Saved data entries —
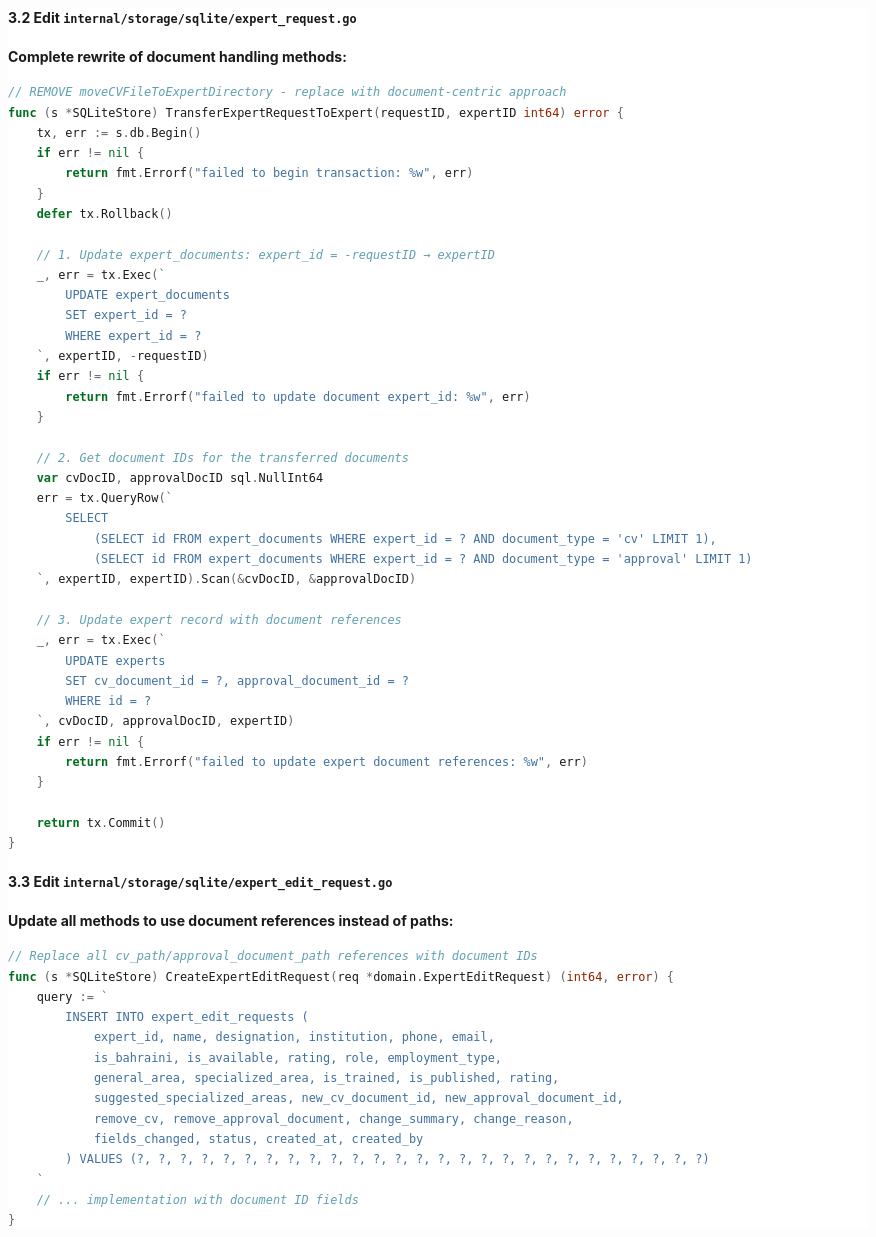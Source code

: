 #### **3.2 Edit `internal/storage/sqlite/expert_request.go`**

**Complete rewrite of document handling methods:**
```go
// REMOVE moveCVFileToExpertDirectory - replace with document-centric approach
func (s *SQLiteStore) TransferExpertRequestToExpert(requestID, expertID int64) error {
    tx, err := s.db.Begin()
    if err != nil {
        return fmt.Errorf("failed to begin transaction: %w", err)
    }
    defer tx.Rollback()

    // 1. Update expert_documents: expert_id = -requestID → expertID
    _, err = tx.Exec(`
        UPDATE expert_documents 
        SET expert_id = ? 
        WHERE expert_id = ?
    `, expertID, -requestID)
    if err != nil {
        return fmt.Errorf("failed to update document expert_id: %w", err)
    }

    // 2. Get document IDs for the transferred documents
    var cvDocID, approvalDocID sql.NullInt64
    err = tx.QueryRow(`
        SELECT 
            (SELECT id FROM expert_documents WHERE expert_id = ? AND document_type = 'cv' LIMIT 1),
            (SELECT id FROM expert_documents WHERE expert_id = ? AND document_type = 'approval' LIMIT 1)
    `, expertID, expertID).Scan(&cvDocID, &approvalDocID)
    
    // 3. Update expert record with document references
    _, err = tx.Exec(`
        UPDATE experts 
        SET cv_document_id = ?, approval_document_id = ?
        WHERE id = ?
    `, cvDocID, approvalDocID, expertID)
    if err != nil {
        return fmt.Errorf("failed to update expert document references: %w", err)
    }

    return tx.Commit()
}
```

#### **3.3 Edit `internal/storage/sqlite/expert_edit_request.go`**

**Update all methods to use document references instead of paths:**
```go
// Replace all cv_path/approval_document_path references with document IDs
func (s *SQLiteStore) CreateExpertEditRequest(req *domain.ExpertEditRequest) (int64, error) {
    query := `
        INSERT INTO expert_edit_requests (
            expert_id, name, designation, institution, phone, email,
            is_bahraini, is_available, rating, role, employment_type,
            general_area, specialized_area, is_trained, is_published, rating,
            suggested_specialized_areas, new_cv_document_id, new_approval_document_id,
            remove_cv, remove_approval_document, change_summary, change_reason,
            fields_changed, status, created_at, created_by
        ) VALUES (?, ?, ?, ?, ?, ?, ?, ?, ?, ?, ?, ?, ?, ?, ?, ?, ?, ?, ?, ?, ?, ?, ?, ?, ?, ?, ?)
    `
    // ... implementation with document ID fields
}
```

WHAT YOU HAVE TO DO —
Write out all of the records above. Keep them exact and leave out the pictures.

FINAL ANSWER —
Source code

: #### **3.2 Edit `internal/storage/sqlite/expert_request.go`**

**Complete rewrite of document handling methods:**
```go
// REMOVE moveCVFileToExpertDirectory - replace with document-centric approach
func (s *SQLiteStore) TransferExpertRequestToExpert(requestID, expertID int64) error {
    tx, err := s.db.Begin()
    if err != nil {
        return fmt.Errorf("failed to begin transaction: %w", err)
    }
    defer tx.Rollback()

    // 1. Update expert_documents: expert_id = -requestID → expertID
    _, err = tx.Exec(`
        UPDATE expert_documents 
        SET expert_id = ? 
        WHERE expert_id = ?
    `, expertID, -requestID)
    if err != nil {
        return fmt.Errorf("failed to update document expert_id: %w", err)
    }

    // 2. Get document IDs for the transferred documents
    var cvDocID, approvalDocID sql.NullInt64
    err = tx.QueryRow(`
        SELECT 
            (SELECT id FROM expert_documents WHERE expert_id = ? AND document_type = 'cv' LIMIT 1),
            (SELECT id FROM expert_documents WHERE expert_id = ? AND document_type = 'approval' LIMIT 1)
    `, expertID, expertID).Scan(&cvDocID, &approvalDocID)
    
    // 3. Update expert record with document references
    _, err = tx.Exec(`
        UPDATE experts 
        SET cv_document_id = ?, approval_document_id = ?
        WHERE id = ?
    `, cvDocID, approvalDocID, expertID)
    if err != nil {
        return fmt.Errorf("failed to update expert document references: %w", err)
    }

    return tx.Commit()
}
```

#### **3.3 Edit `internal/storage/sqlite/expert_edit_request.go`**

**Update all methods to use document references instead of paths:**
```go
// Replace all cv_path/approval_document_path references with document IDs
func (s *SQLiteStore) CreateExpertEditRequest(req *domain.ExpertEditRequest) (int64, error) {
    query := `
        INSERT INTO expert_edit_requests (
            expert_id, name, designation, institution, phone, email,
            is_bahraini, is_available, rating, role, employment_type,
            general_area, specialized_area, is_trained, is_published, rating,
            suggested_specialized_areas, new_cv_document_id, new_approval_document_id,
            remove_cv, remove_approval_document, change_summary, change_reason,
            fields_changed, status, created_at, created_by
        ) VALUES (?, ?, ?, ?, ?, ?, ?, ?, ?, ?, ?, ?, ?, ?, ?, ?, ?, ?, ?, ?, ?, ?, ?, ?, ?, ?, ?)
    `
    // ... implementation with document ID fields
}
```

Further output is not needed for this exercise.